• _Supplied data_
++++++

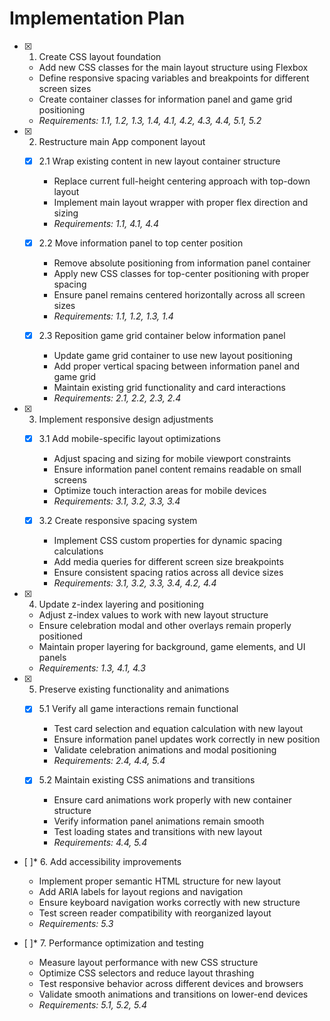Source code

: # Implementation Plan

- [x] 1. Create CSS layout foundation
  - Add new CSS classes for the main layout structure using Flexbox
  - Define responsive spacing variables and breakpoints for different screen sizes
  - Create container classes for information panel and game grid positioning
  - _Requirements: 1.1, 1.2, 1.3, 1.4, 4.1, 4.2, 4.3, 4.4, 5.1, 5.2_

- [x] 2. Restructure main App component layout
  - [x] 2.1 Wrap existing content in new layout container structure
    - Replace current full-height centering approach with top-down layout
    - Implement main layout wrapper with proper flex direction and sizing
    - _Requirements: 1.1, 4.1, 4.4_

  - [x] 2.2 Move information panel to top center position
    - Remove absolute positioning from information panel container
    - Apply new CSS classes for top-center positioning with proper spacing
    - Ensure panel remains centered horizontally across all screen sizes
    - _Requirements: 1.1, 1.2, 1.3, 1.4_

  - [x] 2.3 Reposition game grid container below information panel
    - Update game grid container to use new layout positioning
    - Add proper vertical spacing between information panel and game grid
    - Maintain existing grid functionality and card interactions
    - _Requirements: 2.1, 2.2, 2.3, 2.4_

- [x] 3. Implement responsive design adjustments
  - [x] 3.1 Add mobile-specific layout optimizations
    - Adjust spacing and sizing for mobile viewport constraints
    - Ensure information panel content remains readable on small screens
    - Optimize touch interaction areas for mobile devices
    - _Requirements: 3.1, 3.2, 3.3, 3.4_

  - [x] 3.2 Create responsive spacing system
    - Implement CSS custom properties for dynamic spacing calculations
    - Add media queries for different screen size breakpoints
    - Ensure consistent spacing ratios across all device sizes
    - _Requirements: 3.1, 3.2, 3.3, 3.4, 4.2, 4.4_

- [x] 4. Update z-index layering and positioning
  - Adjust z-index values to work with new layout structure
  - Ensure celebration modal and other overlays remain properly positioned
  - Maintain proper layering for background, game elements, and UI panels
  - _Requirements: 1.3, 4.1, 4.3_

- [x] 5. Preserve existing functionality and animations
  - [x] 5.1 Verify all game interactions remain functional
    - Test card selection and equation calculation with new layout
    - Ensure information panel updates work correctly in new position
    - Validate celebration animations and modal positioning
    - _Requirements: 2.4, 4.4, 5.4_

  - [x] 5.2 Maintain existing CSS animations and transitions
    - Ensure card animations work properly with new container structure
    - Verify information panel animations remain smooth
    - Test loading states and transitions with new layout
    - _Requirements: 4.4, 5.4_

- [ ]* 6. Add accessibility improvements
  - Implement proper semantic HTML structure for new layout
  - Add ARIA labels for layout regions and navigation
  - Ensure keyboard navigation works correctly with new structure
  - Test screen reader compatibility with reorganized layout
  - _Requirements: 5.3_

- [ ]* 7. Performance optimization and testing
  - Measure layout performance with new CSS structure
  - Optimize CSS selectors and reduce layout thrashing
  - Test responsive behavior across different devices and browsers
  - Validate smooth animations and transitions on lower-end devices
  - _Requirements: 5.1, 5.2, 5.4_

++++++

• _Problem description_
Copy each line holding the word "content" from the listing above.

• _Answer to this exercise_
  - [x] 2.1 Wrap existing content in new layout container structure
    - Ensure information panel content remains readable on small screens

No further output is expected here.